Input records:
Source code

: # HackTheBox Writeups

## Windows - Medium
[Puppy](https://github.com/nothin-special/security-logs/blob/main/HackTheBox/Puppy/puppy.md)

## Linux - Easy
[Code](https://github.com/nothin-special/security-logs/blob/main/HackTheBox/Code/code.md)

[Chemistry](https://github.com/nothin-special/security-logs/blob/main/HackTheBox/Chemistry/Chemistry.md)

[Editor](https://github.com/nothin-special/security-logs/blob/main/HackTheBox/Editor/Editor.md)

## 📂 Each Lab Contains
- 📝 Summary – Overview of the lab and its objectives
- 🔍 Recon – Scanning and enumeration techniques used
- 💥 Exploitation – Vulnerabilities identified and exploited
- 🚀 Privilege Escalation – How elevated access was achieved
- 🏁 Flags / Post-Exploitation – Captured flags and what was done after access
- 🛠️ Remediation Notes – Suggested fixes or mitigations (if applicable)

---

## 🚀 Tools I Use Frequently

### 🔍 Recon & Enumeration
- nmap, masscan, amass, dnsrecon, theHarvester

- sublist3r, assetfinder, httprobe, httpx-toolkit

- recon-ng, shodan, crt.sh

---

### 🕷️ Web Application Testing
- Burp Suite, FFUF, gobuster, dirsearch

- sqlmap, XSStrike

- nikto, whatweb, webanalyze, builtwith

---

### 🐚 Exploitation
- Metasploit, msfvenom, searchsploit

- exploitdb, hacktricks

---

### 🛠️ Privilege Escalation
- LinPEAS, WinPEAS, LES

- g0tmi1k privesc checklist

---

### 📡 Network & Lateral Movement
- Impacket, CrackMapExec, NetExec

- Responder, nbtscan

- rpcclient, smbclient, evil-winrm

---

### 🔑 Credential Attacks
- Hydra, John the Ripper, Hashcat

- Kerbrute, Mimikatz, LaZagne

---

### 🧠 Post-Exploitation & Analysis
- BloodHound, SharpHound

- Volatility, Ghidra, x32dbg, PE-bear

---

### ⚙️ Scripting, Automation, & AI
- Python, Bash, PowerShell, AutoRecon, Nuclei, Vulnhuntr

Your task:
Check the lines above and copy each one that includes "nothin".

Written solution:
[Puppy](https://github.com/nothin-special/security-logs/blob/main/HackTheBox/Puppy/puppy.md)
[Code](https://github.com/nothin-special/security-logs/blob/main/HackTheBox/Code/code.md)
[Chemistry](https://github.com/nothin-special/security-logs/blob/main/HackTheBox/Chemistry/Chemistry.md)
[Editor](https://github.com/nothin-special/security-logs/blob/main/HackTheBox/Editor/Editor.md)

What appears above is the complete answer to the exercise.